Daniel Farrands va aussi faire revenir certains personnages de Halloween comme le Docteur Wynn ou Tommy Doyle, le petit garçon gardé par Laurie Strode (par contre pas de nouvelle de Lindsey Wallace).
Tout semble partir sur de bons rails, mais il est impossible de ne pas évoquer les multiples difficultés rencontrées en production. Dès le début du tournage, le lieu de tournage est touchée par des tempêtes de neige. Autre souci majeur, le producteur Moustapha Akkad (associé à son fils Malek Akkad) a une vision différente du film et demandent fréquemment à Daniel Farrands des réécritures. Le scénario se voit ainsi réécrit jour après jour. Et même en post-production, le producteur entend bien imposer ses idées.
Les projections tests ne sont pas bonnes.
Le réalisateur Joe Chappelle est rappelé pour tourner des scènes supplémentaires. Et cette fois c’est au réalisateur d’avoir sa vision du film. Il va s’en donner à cœur joie. Il coupe plus de quarante minutes de métrage et remonte certaines séquences privilégiant le suspense afin de les rendre plus tendues et violentes. Certains flashbacks explicatifs disparaissent, la présence de la secte est réduite et les références au symbole de Thorn sont supprimées. L’épilogue du film est entièrement retourné et occulte toute référence à la secte, pourtant élément central du scénario.

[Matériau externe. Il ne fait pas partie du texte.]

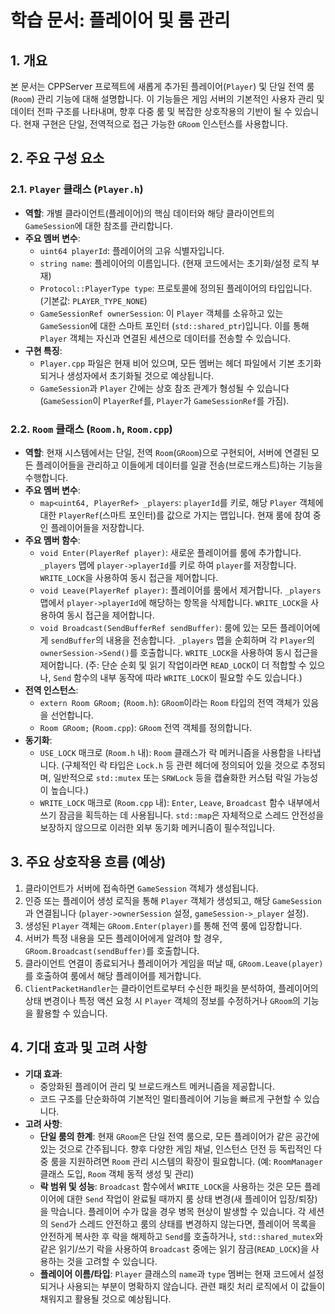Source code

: # 학습 문서: 플레이어 및 룸 관리

## 1. 개요

본 문서는 CPPServer 프로젝트에 새롭게 추가된 플레이어(`Player`) 및 단일 전역 룸(`Room`) 관리 기능에 대해 설명합니다. 이 기능들은 게임 서버의 기본적인 사용자 관리 및 데이터 전파 구조를 나타내며, 향후 다중 룸 및 복잡한 상호작용의 기반이 될 수 있습니다. 현재 구현은 단일, 전역적으로 접근 가능한 `GRoom` 인스턴스를 사용합니다.

## 2. 주요 구성 요소

### 2.1. `Player` 클래스 (`Player.h`)

-   **역할**: 개별 클라이언트(플레이어)의 핵심 데이터와 해당 클라이언트의 `GameSession`에 대한 참조를 관리합니다.
-   **주요 멤버 변수**:
    -   `uint64 playerId`: 플레이어의 고유 식별자입니다.
    -   `string name`: 플레이어의 이름입니다. (현재 코드에서는 초기화/설정 로직 부재)
    -   `Protocol::PlayerType type`: 프로토콜에 정의된 플레이어의 타입입니다. (기본값: `PLAYER_TYPE_NONE`)
    -   `GameSessionRef ownerSession`: 이 `Player` 객체를 소유하고 있는 `GameSession`에 대한 스마트 포인터 (`std::shared_ptr`)입니다. 이를 통해 `Player` 객체는 자신과 연결된 세션으로 데이터를 전송할 수 있습니다.
-   **구현 특징**:
    -   `Player.cpp` 파일은 현재 비어 있으며, 모든 멤버는 헤더 파일에서 기본 초기화되거나 생성자에서 초기화될 것으로 예상됩니다.
    -   `GameSession`과 `Player` 간에는 상호 참조 관계가 형성될 수 있습니다 (`GameSession`이 `PlayerRef`를, `Player`가 `GameSessionRef`를 가짐).

### 2.2. `Room` 클래스 (`Room.h`, `Room.cpp`)

-   **역할**: 현재 시스템에서는 단일, 전역 `Room`(`GRoom`)으로 구현되어, 서버에 연결된 모든 플레이어들을 관리하고 이들에게 데이터를 일괄 전송(브로드캐스트)하는 기능을 수행합니다.
-   **주요 멤버 변수**:
    -   `map<uint64, PlayerRef> _players`: `playerId`를 키로, 해당 `Player` 객체에 대한 `PlayerRef`(스마트 포인터)를 값으로 가지는 맵입니다. 현재 룸에 참여 중인 플레이어들을 저장합니다.
-   **주요 멤버 함수**:
    -   `void Enter(PlayerRef player)`: 새로운 플레이어를 룸에 추가합니다. `_players` 맵에 `player->playerId`를 키로 하여 `player`를 저장합니다. `WRITE_LOCK`을 사용하여 동시 접근을 제어합니다.
    -   `void Leave(PlayerRef player)`: 플레이어를 룸에서 제거합니다. `_players` 맵에서 `player->playerId`에 해당하는 항목을 삭제합니다. `WRITE_LOCK`을 사용하여 동시 접근을 제어합니다.
    -   `void Broadcast(SendBufferRef sendBuffer)`: 룸에 있는 모든 플레이어에게 `sendBuffer`의 내용을 전송합니다. `_players` 맵을 순회하며 각 `Player`의 `ownerSession->Send()`를 호출합니다. `WRITE_LOCK`을 사용하여 동시 접근을 제어합니다. (주: 단순 순회 및 읽기 작업이라면 `READ_LOCK`이 더 적합할 수 있으나, `Send` 함수의 내부 동작에 따라 `WRITE_LOCK`이 필요할 수도 있습니다.)
-   **전역 인스턴스**:
    -   `extern Room GRoom;` (`Room.h`): `GRoom`이라는 `Room` 타입의 전역 객체가 있음을 선언합니다.
    -   `Room GRoom;` (`Room.cpp`): `GRoom` 전역 객체를 정의합니다.
-   **동기화**:
    -   `USE_LOCK` 매크로 (`Room.h` 내): `Room` 클래스가 락 메커니즘을 사용함을 나타냅니다. (구체적인 락 타입은 `Lock.h` 등 관련 헤더에 정의되어 있을 것으로 추정되며, 일반적으로 `std::mutex` 또는 `SRWLock` 등을 캡슐화한 커스텀 락일 가능성이 높습니다.)
    -   `WRITE_LOCK` 매크로 (`Room.cpp` 내): `Enter`, `Leave`, `Broadcast` 함수 내부에서 쓰기 잠금을 획득하는 데 사용됩니다. `std::map`은 자체적으로 스레드 안전성을 보장하지 않으므로 이러한 외부 동기화 메커니즘이 필수적입니다.

## 3. 주요 상호작용 흐름 (예상)

1.  클라이언트가 서버에 접속하면 `GameSession` 객체가 생성됩니다.
2.  인증 또는 플레이어 생성 로직을 통해 `Player` 객체가 생성되고, 해당 `GameSession`과 연결됩니다 (`player->ownerSession` 설정, `gameSession->_player` 설정).
3.  생성된 `Player` 객체는 `GRoom.Enter(player)`를 통해 전역 룸에 입장합니다.
4.  서버가 특정 내용을 모든 플레이어에게 알려야 할 경우, `GRoom.Broadcast(sendBuffer)`를 호출합니다.
5.  클라이언트 연결이 종료되거나 플레이어가 게임을 떠날 때, `GRoom.Leave(player)`를 호출하여 룸에서 해당 플레이어를 제거합니다.
6.  `ClientPacketHandler`는 클라이언트로부터 수신한 패킷을 분석하여, 플레이어의 상태 변경이나 특정 액션 요청 시 `Player` 객체의 정보를 수정하거나 `GRoom`의 기능을 활용할 수 있습니다.

## 4. 기대 효과 및 고려 사항

-   **기대 효과**:
    -   중앙화된 플레이어 관리 및 브로드캐스트 메커니즘을 제공합니다.
    -   코드 구조를 단순화하여 기본적인 멀티플레이어 기능을 빠르게 구현할 수 있습니다.
-   **고려 사항**:
    -   **단일 룸의 한계**: 현재 `GRoom`은 단일 전역 룸으로, 모든 플레이어가 같은 공간에 있는 것으로 간주됩니다. 향후 다양한 게임 채널, 인스턴스 던전 등 독립적인 다중 룸을 지원하려면 `Room` 관리 시스템의 확장이 필요합니다. (예: `RoomManager` 클래스 도입, `Room` 객체 동적 생성 및 관리)
    -   **락 범위 및 성능**: `Broadcast` 함수에서 `WRITE_LOCK`을 사용하는 것은 모든 플레이어에 대한 `Send` 작업이 완료될 때까지 룸 상태 변경(새 플레이어 입장/퇴장)을 막습니다. 플레이어 수가 많을 경우 병목 현상이 발생할 수 있습니다. 각 세션의 `Send`가 스레드 안전하고 룸의 상태를 변경하지 않는다면, 플레이어 목록을 안전하게 복사한 후 락을 해제하고 `Send`를 호출하거나, `std::shared_mutex`와 같은 읽기/쓰기 락을 사용하여 `Broadcast` 중에는 읽기 잠금(`READ_LOCK`)을 사용하는 것을 고려할 수 있습니다.
    -   **플레이어 이름/타입**: `Player` 클래스의 `name`과 `type` 멤버는 현재 코드에서 설정되거나 사용되는 부분이 명확하지 않습니다. 관련 패킷 처리 로직에서 이 값들이 채워지고 활용될 것으로 예상됩니다.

La production catastrophique permet de comprendre les innombrables défauts. Ainsi, certains personnages clés du récit vont et viennent sans réel but et semblent faire de la figuration, tandis que d’autres sont introduits pour ne plus jamais réapparaître, comme le Docteur Wynn, ou sont simplement présents pour se faire exécuter. Pour exemple, le Docteur Loomis, présent dans le premier acte, disparaît complètement du métrage sans raison, avant de revenir comme par enchantement quelques secondes pendant le final. Le pire sort est celui réservé à Jamie Lloyd. Pourtant centrale dans les deux précédents volets, la jeune femme est supprimée dès le début du métrage, comme un élément gênant que les producteurs voulaient vite éjecter du récit, alors que les premières versions du scénario lui attribuaient un rôle nettement plus conséquent.

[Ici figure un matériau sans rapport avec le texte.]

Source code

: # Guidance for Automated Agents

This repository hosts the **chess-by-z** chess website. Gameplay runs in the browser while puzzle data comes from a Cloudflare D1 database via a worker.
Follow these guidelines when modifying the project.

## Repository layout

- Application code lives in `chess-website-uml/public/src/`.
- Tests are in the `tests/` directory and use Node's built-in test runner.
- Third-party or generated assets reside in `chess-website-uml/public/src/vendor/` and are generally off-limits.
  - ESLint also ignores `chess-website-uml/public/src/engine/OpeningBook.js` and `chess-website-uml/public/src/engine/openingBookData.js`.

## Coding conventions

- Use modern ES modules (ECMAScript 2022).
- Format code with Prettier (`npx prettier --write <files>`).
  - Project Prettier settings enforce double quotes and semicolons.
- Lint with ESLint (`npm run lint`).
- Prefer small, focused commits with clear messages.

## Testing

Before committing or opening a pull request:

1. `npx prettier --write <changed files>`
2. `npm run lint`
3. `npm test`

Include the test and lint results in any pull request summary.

Au milieu de tout cela, Donald Pleasence paraît dépassé par les événements et le film ne sait pas exactement quoi en faire. Le célèbre Docteur est surtout présent par obligation, bien que Pleasence prenne toujours du plaisir à incarner le personnage. Débordé mais déterminé à arrêter de nouveau Michael Myers, il paraît néanmoins fatigué et épuisé. L'acteur étant malade sur le tournage puis décédé peu de temps après la fin des prises de vue, sa prestation inspire alors autant l'admiration que la sympathie. Il est presque impardonnable que le réalisateur Joe Chappelle ait supprimé une grande partie de ses scènes.
Tommy Doyle est le digne successeur du Docteur dans la lutte contre le boogeyman. Malgré la performance parfois surjouée de Paul Rudd et des propos souvent loufoques, le jeune homme emporte vite mon adhésion.

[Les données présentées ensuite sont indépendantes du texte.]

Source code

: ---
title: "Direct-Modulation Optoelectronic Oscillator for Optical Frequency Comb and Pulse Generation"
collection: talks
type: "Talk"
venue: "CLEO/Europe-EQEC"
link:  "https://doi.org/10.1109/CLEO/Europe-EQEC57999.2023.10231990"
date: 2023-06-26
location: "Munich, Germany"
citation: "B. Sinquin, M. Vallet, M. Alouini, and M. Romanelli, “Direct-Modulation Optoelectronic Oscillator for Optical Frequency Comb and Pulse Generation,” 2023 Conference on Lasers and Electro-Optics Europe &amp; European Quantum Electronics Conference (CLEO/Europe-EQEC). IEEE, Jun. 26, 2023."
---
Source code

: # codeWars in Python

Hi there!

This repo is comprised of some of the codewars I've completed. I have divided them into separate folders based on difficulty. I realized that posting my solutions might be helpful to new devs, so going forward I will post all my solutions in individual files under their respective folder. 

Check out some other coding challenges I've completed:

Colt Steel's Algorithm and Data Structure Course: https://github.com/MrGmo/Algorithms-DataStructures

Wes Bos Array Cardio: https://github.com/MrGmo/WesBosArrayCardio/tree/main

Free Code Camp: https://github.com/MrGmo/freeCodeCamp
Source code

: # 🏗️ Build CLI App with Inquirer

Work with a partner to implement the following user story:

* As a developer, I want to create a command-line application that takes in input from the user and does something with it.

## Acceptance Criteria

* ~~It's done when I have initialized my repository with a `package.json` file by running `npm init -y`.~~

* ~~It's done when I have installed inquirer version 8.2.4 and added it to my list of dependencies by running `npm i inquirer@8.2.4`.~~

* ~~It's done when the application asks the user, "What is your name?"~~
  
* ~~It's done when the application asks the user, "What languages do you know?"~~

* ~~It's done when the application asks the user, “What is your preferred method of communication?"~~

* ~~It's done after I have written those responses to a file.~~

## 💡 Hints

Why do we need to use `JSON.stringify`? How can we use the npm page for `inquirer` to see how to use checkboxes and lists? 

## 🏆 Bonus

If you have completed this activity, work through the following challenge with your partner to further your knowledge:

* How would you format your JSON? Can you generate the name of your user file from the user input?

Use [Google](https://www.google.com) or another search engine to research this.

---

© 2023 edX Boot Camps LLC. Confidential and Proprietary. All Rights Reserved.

La famille Strode, maudite jusqu’à la moelle, ne retient pas notre attention. Le petit clin d’œil à John Carpenter et Debra Hill avec les parents portant leurs prénoms est sympathique. Rien d’autre, je ne me suis même pas attaché à Kara Strode et son fils
La bande originale est toujours assurée par Alan Howarth (Halloween IV et Halloween V), qui je le rappel, est un grand collaborateur de John Carpenter avec qui il a travaillé sur Escape from New York, Halloween II, Halloween III, Christine, Big Trouble in Little China, Prince of Darkness et They Live. Mais la bande originale subit aussi les errances de la production, l’équipe fait appel aux services de Paul Rabjohns pour réorchestrer la composition. Ces réécritures plutôt douteuses et agressives pour les oreilles se feront sans l’accord de Howarth et n’aident pas l'opus à se démarquer des autres.
Halloween VI pâtit d'une bien triste réputation. Vendu comme l'opus qui répondrait à toutes les questions sur la folie meurtrière de Michael Myers, le film fait plus parler de lui pour sa conception chaotique que pour ses qualités. L'intention de Daniel Farrands était pourtant louable et aurait pu contenter grand nombre d'amateurs du genre, voire contribuer à la renaissance du boogeyman. Au final, on a eu une bataille d’ego…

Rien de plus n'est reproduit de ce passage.